The best conversion for the 1955-67 (and this would probably fit just the same in the barndoors, pre-March 1955 buses) is the 1971 and later dual circuit brake cylinder for disc brakes. For the pre-dual circuit buses you need a brass T-fitting and a short metal brake line to it (about 100-150mm, or 4-6" long, which can be scavanged from the front disc brakes of a 1971 and later bus).
Rig the two front brake metal lines into a brass T-fitting with a short metal line going to the outlet on the underside of the master cylinder. This brass T-fitting can be scavanged from any VW from where the single metal brake line running to the rear splits into the two lines going to the rear wheels. In other words, plumb the two front metal brake lines up just like a 1967 bus front brake lines. Be careful not to mix up the rear metal brake line with the left front metal brake line.

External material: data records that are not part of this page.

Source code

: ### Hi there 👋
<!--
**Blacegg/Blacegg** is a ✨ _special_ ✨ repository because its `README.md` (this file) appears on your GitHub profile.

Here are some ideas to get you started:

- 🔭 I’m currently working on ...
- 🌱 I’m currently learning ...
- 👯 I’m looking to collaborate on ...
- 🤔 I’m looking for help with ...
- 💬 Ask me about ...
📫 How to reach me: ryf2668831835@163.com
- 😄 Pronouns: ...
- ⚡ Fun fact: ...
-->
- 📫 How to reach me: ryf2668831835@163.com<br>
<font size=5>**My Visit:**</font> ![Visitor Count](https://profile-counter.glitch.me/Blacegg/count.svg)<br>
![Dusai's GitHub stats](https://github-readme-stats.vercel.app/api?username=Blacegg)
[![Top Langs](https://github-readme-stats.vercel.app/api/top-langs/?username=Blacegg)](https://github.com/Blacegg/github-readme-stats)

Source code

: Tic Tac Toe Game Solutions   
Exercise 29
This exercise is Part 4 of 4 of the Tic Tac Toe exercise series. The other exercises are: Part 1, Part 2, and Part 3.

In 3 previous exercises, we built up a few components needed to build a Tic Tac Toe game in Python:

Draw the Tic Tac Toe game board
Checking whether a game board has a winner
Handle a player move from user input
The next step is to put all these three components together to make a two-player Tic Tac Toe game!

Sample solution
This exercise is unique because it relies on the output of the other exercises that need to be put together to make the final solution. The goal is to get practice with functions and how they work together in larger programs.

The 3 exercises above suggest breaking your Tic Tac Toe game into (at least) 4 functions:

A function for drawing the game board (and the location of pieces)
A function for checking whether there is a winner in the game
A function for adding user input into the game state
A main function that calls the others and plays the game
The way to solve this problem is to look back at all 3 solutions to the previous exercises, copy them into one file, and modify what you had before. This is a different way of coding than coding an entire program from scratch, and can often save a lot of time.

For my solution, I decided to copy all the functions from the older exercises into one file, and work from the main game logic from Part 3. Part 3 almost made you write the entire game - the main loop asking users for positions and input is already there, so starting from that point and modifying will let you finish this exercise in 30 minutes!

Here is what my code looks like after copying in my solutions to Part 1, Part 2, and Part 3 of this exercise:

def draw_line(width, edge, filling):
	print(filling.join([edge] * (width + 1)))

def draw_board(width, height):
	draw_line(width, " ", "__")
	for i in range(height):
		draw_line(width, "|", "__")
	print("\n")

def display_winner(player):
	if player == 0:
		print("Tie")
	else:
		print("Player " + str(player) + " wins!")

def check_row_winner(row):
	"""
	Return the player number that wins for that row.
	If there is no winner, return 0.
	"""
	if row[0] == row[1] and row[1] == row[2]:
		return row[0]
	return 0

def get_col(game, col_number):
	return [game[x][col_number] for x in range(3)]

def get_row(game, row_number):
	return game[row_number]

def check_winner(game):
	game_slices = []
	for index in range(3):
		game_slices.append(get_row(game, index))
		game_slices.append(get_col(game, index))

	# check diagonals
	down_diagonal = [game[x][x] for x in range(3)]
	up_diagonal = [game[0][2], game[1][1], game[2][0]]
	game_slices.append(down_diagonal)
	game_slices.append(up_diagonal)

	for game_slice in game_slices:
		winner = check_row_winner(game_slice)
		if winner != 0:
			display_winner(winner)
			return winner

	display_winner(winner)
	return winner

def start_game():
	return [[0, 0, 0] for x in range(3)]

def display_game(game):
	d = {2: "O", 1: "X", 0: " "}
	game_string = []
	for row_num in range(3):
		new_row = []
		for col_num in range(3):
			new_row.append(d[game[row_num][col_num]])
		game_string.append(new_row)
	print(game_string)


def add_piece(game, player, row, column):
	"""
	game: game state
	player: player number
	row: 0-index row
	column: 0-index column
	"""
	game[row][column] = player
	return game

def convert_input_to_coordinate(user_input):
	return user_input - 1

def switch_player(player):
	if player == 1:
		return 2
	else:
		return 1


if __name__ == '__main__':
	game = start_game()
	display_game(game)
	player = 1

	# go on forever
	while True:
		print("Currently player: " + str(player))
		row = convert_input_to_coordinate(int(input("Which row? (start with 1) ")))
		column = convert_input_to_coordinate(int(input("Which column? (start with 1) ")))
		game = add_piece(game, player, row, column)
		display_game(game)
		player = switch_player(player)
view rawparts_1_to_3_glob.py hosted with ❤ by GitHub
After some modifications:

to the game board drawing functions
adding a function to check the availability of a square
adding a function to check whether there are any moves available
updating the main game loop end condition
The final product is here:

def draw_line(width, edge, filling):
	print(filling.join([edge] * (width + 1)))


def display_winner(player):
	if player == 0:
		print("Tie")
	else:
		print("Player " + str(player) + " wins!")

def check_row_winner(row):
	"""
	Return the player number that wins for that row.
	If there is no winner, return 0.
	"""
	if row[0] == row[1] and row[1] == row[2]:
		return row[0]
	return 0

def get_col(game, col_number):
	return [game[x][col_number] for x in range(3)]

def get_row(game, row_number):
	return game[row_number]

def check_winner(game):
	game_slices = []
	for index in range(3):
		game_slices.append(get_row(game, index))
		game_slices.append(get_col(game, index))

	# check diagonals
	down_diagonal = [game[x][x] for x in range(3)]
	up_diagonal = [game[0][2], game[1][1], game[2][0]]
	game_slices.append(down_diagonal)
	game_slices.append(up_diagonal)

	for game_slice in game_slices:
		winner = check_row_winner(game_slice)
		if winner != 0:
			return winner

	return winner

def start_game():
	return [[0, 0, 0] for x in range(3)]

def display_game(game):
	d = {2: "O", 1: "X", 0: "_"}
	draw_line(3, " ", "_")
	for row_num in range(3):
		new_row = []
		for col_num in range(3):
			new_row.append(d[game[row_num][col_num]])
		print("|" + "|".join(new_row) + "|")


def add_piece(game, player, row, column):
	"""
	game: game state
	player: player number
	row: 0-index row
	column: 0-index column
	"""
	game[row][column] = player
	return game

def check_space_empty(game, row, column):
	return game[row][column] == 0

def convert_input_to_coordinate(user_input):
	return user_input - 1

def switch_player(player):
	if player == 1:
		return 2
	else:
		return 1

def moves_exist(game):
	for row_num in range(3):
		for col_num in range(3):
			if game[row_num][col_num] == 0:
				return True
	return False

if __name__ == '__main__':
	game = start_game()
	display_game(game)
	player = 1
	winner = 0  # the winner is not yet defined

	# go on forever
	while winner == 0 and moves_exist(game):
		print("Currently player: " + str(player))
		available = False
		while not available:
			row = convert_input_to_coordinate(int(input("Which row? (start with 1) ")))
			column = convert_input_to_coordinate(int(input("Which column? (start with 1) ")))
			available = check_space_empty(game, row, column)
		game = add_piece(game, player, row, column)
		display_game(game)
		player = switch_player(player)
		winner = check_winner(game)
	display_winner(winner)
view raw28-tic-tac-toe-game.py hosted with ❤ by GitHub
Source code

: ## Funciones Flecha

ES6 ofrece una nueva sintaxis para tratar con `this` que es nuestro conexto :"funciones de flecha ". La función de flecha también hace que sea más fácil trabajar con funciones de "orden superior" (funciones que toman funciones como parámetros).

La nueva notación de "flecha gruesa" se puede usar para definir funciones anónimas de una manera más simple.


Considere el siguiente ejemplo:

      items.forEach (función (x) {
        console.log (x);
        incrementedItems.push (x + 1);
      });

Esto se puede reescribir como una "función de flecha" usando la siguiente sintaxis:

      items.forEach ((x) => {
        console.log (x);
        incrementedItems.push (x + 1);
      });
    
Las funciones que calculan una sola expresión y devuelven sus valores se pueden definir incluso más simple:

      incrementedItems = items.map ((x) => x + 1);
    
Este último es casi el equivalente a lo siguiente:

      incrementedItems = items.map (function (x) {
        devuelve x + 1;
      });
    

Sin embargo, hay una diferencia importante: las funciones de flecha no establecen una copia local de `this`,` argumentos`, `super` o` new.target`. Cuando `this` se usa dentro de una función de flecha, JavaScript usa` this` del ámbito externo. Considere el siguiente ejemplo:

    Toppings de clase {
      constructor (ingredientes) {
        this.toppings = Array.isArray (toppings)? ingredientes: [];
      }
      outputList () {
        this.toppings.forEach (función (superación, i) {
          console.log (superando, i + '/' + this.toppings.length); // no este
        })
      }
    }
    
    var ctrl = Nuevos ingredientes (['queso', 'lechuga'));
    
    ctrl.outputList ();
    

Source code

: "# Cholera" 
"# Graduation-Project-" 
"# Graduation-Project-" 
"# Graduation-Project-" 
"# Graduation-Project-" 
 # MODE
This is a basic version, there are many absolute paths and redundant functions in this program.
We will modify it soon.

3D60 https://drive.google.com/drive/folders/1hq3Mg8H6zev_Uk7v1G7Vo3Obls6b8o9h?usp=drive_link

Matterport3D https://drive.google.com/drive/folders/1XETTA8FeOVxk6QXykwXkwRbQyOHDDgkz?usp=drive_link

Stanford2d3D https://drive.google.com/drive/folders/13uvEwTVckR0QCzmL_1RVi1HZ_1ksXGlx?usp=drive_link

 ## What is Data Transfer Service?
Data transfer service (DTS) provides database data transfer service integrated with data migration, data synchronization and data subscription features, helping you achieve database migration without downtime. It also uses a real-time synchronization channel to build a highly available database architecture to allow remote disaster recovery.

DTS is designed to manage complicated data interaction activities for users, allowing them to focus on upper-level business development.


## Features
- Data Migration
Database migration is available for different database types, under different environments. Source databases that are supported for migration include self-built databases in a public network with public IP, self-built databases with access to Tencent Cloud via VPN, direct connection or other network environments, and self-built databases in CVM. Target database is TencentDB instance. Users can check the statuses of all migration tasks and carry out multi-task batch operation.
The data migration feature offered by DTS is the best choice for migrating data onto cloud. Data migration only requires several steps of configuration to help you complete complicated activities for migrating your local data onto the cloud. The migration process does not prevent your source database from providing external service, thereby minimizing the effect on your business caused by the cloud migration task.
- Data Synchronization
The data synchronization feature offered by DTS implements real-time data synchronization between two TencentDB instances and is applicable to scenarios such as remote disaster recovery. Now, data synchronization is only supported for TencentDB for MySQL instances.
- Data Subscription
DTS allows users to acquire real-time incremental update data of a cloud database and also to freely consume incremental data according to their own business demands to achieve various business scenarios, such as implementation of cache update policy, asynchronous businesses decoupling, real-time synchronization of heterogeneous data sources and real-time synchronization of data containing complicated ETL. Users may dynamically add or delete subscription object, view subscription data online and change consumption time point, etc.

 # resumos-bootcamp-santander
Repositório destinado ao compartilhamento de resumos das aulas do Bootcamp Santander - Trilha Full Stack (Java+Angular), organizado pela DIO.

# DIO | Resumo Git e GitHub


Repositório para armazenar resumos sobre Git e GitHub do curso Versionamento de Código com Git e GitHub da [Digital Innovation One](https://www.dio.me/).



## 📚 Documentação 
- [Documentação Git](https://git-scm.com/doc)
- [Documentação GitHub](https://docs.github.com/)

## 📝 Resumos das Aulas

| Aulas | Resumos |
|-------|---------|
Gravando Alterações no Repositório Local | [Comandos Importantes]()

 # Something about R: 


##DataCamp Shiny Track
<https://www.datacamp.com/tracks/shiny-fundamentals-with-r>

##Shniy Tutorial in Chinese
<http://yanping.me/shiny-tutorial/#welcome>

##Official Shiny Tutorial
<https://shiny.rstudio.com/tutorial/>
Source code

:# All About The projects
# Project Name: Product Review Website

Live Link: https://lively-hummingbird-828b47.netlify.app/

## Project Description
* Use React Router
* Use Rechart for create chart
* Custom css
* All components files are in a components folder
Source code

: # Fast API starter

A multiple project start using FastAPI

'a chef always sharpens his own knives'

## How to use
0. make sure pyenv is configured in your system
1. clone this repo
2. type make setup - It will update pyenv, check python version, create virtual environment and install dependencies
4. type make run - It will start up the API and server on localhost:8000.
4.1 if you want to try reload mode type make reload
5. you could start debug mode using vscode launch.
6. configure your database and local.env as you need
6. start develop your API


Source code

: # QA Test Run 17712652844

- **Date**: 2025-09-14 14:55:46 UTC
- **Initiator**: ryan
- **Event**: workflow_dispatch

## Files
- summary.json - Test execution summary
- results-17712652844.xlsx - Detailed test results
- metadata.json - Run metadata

They both run right next to each other for several feet and are easy to mix up, resulting in a bus that pulls to the right when braking.
Then plumb the short metal brake line for the front brakes to curve around and under to the port that is under and at a 45 degree angle out of the bottom of the 1971 & later master cylinder. This outlet in this late master cylinder in its stock application is for one of the brake light senders, but if the sender is used in pre-1968 bus you can not install the belly panel which keeps the dirt, dust and rocks from the master cylinder, cables and linkages for controling the bus. Make sure to bend the metal brake lines in curves, not angles that would pinch off the flow.
You need a reservoir from a Rabbit, or better yet, a 1967 only bus reservoir. Check your local wrecking yards for either of these. These reservoirs are a snap fit into the seals in the master cylinder. To remove, grip them firmly with both hands and pull as straight up as possible. When you install either of these resevoirs put the fill cap end closest to the piston end of the MC so you can refill the resevoir through the stock hole in the bus front floor. Go ahead and use two brake senders in this new master cylinder and use the sender for the rear brakes as your primary. If this sender fails on a trip you can just switch the brake wires to the front brake sender, and replace the rear one as soon as you get back to civilization.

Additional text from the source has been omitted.